Bernard Ratelle dit avoir cessé de travailler comme comptable en 1999, mais il a néanmoins continué à exercer la profession. Le syndic de l'Ordre a d'ailleurs décidé en 2014 de porter contre lui pas moins de 38 chefs à la suite d'une condamnation criminelle survenue en 2006 pour des faits couvrant les années 1994 à 1997. L'homme a alors vu son permis de comptable agréé révoqué de façon définitive.

Peine supplémentaire

Devant la gravité de ses gestes et ses lourds antécédents, le juge appelé à trancher sur ses plus récents stratagèmes auprès des sans-abri et des ex-détenus a ainsi décidé de condamner Bernard Ratelle à purger 15 mois de prison. Cette peine viendra s'ajouter aux 78 mois derrière les barreaux qu'il purge depuis mars 2016.

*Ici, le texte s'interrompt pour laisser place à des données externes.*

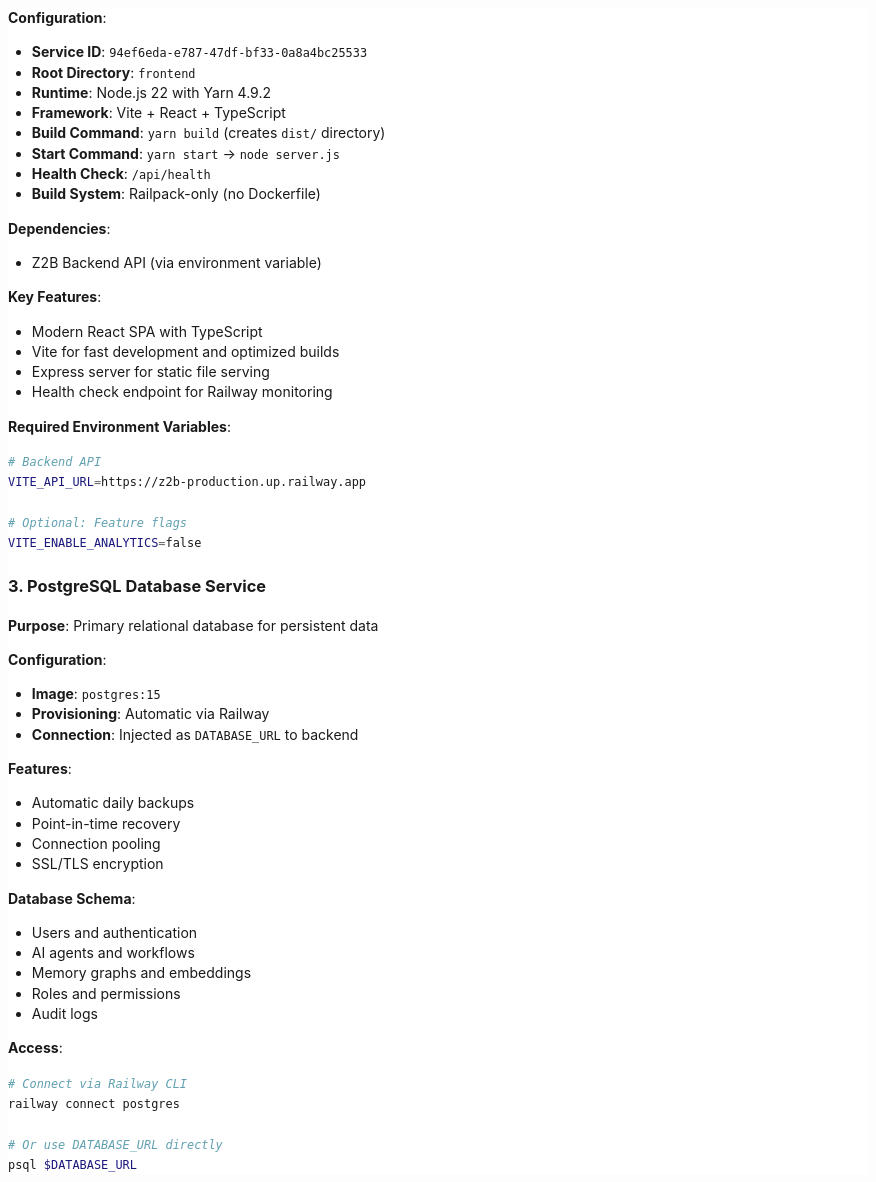 **Configuration**:
- **Service ID**: `94ef6eda-e787-47df-bf33-0a8a4bc25533`
- **Root Directory**: `frontend`
- **Runtime**: Node.js 22 with Yarn 4.9.2
- **Framework**: Vite + React + TypeScript
- **Build Command**: `yarn build` (creates `dist/` directory)
- **Start Command**: `yarn start` → `node server.js`
- **Health Check**: `/api/health`
- **Build System**: Railpack-only (no Dockerfile)

**Dependencies**:
- Z2B Backend API (via environment variable)

**Key Features**:
- Modern React SPA with TypeScript
- Vite for fast development and optimized builds
- Express server for static file serving
- Health check endpoint for Railway monitoring

**Required Environment Variables**:
```bash
# Backend API
VITE_API_URL=https://z2b-production.up.railway.app

# Optional: Feature flags
VITE_ENABLE_ANALYTICS=false
```

### 3. PostgreSQL Database Service

**Purpose**: Primary relational database for persistent data

**Configuration**:
- **Image**: `postgres:15`
- **Provisioning**: Automatic via Railway
- **Connection**: Injected as `DATABASE_URL` to backend

**Features**:
- Automatic daily backups
- Point-in-time recovery
- Connection pooling
- SSL/TLS encryption

**Database Schema**:
- Users and authentication
- AI agents and workflows
- Memory graphs and embeddings
- Roles and permissions
- Audit logs

**Access**:
```bash
# Connect via Railway CLI
railway connect postgres

# Or use DATABASE_URL directly
psql $DATABASE_URL
```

L'homme de 64 ans devra aussi payer une amende de 170 000 $, qui vient s'ajouter à une autre amende de 900 000 $ reçue en avril 2016... dans une autre affaire de fraude.

Photo la presse

Bernard Ratelle

Le parcours de Bernard Ratelle

• 1975 : Devient comptable agréé.

• 1985 et 1986 : Fait l'objet de mesures disciplinaires de la part de l'Ordre des comptables agréés en raison de ses pratiques.

• 1991 : Reconnu coupable d'une fraude de 2000 $, il fait l'objet d'une réprimande de la part de son ordre professionnel.

• 2006 : Se reconnaît coupable de plusieurs fraudes couvrant les années 1994 à 1997.

• 2014 : Est radié définitivement de l'Ordre des comptables agréés à la suite de la condamnation de 2006.

• Mars 2016 : Condamné à 78 mois d'emprisonnement pour une fraude fiscale évaluée à 11 millions s'étant déroulée de 2008 à 2010.

• Avril 2016 : Condamné à une peine concurrente de 9 mois de prison (donc purgée en même temps que ses 78 mois) et 900 000 $ d'amendes pour une fraude faite de 2000 à 2005.

• Mars 2017 : Condamné à 15 mois de prison et 170 000 $ d'amendes notamment pour un stratagème mené de 2011 à 2013 auprès de 96 itinérants et ex-détenus.